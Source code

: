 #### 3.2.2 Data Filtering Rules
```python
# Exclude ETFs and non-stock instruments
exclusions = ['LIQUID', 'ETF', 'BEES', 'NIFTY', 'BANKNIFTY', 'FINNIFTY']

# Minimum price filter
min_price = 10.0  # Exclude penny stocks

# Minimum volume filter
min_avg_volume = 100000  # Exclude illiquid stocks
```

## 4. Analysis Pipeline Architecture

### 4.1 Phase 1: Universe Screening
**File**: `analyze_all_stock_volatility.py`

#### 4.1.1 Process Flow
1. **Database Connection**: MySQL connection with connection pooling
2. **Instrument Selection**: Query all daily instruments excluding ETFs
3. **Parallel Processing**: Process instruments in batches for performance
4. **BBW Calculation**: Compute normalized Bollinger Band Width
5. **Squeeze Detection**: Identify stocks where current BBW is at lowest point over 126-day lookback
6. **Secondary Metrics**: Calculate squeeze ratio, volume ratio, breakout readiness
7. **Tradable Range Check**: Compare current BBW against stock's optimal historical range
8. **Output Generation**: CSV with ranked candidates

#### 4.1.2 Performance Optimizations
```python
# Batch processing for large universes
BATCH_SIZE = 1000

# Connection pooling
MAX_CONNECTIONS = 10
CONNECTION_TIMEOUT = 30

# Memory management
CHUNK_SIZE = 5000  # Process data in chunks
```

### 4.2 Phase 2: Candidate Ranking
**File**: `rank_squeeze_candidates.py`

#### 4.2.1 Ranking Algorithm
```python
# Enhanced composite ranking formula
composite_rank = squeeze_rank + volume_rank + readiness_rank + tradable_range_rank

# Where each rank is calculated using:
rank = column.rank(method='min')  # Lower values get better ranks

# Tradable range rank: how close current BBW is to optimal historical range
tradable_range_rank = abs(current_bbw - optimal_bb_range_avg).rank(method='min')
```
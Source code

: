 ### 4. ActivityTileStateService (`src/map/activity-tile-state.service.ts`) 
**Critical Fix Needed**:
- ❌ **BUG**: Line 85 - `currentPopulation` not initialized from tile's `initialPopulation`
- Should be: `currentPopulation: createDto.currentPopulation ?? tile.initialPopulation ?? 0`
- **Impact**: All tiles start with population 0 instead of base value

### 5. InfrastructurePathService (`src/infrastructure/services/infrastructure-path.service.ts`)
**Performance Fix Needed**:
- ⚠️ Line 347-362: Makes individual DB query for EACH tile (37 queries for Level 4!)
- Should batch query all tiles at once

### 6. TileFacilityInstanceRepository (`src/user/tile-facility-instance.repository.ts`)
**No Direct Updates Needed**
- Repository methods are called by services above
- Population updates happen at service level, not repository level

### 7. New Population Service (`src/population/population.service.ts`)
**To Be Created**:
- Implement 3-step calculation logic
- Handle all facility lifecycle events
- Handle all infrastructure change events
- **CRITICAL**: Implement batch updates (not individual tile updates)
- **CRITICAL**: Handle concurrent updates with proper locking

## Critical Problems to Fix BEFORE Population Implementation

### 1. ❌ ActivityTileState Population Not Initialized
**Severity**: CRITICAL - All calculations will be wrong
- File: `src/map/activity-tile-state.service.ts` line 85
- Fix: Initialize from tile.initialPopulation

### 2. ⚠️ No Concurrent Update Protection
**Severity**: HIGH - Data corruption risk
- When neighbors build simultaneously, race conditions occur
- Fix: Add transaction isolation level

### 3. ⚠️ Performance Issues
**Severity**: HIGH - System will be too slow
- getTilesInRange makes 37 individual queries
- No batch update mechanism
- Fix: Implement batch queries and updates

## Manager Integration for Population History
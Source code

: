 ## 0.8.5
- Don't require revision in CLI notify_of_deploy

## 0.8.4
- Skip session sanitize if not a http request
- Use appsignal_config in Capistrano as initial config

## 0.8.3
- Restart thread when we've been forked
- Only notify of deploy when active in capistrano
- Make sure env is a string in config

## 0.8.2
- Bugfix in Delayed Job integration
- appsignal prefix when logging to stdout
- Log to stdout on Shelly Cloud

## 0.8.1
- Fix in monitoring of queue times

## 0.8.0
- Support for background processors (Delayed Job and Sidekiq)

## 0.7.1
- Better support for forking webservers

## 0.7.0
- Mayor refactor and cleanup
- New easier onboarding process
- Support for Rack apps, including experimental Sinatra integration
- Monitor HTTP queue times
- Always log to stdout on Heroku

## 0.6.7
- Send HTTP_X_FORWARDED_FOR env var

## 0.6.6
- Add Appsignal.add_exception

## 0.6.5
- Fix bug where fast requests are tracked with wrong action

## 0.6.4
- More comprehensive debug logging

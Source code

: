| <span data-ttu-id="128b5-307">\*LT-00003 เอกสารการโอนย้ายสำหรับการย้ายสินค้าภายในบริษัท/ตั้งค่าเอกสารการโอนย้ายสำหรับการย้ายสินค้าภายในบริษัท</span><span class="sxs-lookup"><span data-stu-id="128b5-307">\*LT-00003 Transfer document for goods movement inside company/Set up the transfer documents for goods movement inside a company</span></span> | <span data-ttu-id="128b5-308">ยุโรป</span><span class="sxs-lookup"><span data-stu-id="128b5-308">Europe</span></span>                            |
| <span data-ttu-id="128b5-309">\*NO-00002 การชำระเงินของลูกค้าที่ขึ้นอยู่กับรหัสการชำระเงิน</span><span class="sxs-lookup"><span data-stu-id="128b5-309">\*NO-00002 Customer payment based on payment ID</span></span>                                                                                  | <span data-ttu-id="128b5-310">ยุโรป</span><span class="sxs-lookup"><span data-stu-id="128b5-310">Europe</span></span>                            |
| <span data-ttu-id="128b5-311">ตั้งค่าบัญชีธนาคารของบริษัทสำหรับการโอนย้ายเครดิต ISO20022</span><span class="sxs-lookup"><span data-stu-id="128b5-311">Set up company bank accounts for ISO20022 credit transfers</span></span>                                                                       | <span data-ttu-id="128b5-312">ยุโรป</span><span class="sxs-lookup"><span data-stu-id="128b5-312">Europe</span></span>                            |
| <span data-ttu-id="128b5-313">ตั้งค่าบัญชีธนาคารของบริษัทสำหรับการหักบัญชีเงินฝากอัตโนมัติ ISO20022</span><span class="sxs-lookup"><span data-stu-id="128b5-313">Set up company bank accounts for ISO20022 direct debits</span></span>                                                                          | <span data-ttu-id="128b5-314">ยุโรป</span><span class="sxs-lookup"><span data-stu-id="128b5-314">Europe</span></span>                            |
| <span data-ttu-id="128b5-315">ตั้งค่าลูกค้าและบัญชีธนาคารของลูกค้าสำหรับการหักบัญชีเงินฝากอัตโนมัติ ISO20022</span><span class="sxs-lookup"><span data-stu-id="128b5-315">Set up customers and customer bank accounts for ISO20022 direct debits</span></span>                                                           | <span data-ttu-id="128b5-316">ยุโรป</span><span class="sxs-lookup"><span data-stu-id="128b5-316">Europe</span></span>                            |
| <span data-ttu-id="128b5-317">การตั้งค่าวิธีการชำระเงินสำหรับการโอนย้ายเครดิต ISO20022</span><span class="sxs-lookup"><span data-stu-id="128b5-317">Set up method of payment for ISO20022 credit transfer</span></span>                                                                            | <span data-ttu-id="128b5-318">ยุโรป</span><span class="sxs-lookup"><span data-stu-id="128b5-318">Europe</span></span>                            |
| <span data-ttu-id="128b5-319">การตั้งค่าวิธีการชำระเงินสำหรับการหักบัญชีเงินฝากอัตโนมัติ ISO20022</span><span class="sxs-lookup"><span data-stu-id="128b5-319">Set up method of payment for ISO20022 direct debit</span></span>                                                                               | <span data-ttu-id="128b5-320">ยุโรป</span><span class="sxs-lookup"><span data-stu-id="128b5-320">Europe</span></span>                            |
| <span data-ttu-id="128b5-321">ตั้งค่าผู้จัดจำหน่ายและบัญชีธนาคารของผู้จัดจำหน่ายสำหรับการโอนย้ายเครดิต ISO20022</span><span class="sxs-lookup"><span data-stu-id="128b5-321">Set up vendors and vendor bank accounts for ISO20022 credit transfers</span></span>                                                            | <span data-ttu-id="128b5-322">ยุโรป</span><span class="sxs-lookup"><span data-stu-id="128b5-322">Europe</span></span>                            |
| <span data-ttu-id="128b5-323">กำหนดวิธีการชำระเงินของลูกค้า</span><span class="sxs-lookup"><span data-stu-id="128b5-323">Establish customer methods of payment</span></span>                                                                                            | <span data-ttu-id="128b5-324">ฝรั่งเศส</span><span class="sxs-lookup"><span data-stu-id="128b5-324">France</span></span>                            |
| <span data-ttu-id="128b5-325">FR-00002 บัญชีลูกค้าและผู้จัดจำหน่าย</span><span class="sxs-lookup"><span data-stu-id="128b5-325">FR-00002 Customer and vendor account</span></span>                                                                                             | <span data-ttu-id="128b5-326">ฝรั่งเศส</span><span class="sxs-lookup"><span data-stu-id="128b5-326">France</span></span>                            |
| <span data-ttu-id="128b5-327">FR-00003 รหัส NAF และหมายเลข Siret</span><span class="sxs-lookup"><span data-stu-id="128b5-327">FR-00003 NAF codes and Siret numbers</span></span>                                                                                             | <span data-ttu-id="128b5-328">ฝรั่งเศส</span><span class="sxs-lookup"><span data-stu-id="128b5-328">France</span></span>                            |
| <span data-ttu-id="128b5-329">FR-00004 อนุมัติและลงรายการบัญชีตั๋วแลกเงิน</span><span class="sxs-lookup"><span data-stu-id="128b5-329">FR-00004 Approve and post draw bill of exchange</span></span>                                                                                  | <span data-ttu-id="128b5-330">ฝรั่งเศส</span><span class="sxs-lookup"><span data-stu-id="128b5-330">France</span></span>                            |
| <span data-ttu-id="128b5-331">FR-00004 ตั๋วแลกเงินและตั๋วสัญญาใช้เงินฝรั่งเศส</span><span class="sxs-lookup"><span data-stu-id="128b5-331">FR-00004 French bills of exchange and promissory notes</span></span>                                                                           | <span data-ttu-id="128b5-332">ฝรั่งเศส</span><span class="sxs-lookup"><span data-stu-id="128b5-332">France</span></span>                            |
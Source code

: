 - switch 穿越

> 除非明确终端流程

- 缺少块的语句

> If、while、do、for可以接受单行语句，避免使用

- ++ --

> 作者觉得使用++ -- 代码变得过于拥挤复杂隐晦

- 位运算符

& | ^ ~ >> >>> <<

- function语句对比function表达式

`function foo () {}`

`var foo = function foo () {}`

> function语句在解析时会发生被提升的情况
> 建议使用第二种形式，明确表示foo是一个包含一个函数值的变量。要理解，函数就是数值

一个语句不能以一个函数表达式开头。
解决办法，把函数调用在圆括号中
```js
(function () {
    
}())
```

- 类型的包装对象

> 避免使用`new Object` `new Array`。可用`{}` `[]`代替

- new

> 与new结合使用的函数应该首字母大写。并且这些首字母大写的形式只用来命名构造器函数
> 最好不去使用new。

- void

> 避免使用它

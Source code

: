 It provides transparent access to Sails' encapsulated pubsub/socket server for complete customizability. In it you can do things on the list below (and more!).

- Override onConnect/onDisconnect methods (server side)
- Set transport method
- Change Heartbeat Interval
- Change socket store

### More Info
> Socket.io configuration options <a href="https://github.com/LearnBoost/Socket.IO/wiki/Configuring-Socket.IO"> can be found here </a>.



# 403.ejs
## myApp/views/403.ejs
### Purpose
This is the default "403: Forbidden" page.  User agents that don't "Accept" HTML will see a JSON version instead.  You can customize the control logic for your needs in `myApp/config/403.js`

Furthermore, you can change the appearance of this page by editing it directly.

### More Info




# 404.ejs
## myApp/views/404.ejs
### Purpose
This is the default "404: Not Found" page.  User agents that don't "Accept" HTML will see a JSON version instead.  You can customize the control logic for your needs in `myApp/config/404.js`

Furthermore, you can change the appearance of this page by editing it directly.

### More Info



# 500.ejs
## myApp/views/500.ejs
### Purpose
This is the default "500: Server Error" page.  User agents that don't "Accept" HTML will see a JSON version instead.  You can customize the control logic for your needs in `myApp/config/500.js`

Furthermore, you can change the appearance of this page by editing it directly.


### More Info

▸ **Required action**: Lines from the first one above through the line containing "### 4.1 Phase 1: Universe Screening" are to be retyped exactly, both included, and nothing more.

▸ **Response for this exercise**:
Source code

: #### 3.2.2 Data Filtering Rules
```python
# Exclude ETFs and non-stock instruments
exclusions = ['LIQUID', 'ETF', 'BEES', 'NIFTY', 'BANKNIFTY', 'FINNIFTY']

# Minimum price filter
min_price = 10.0  # Exclude penny stocks

# Minimum volume filter
min_avg_volume = 100000  # Exclude illiquid stocks
```

## 4. Analysis Pipeline Architecture

### 4.1 Phase 1: Universe Screening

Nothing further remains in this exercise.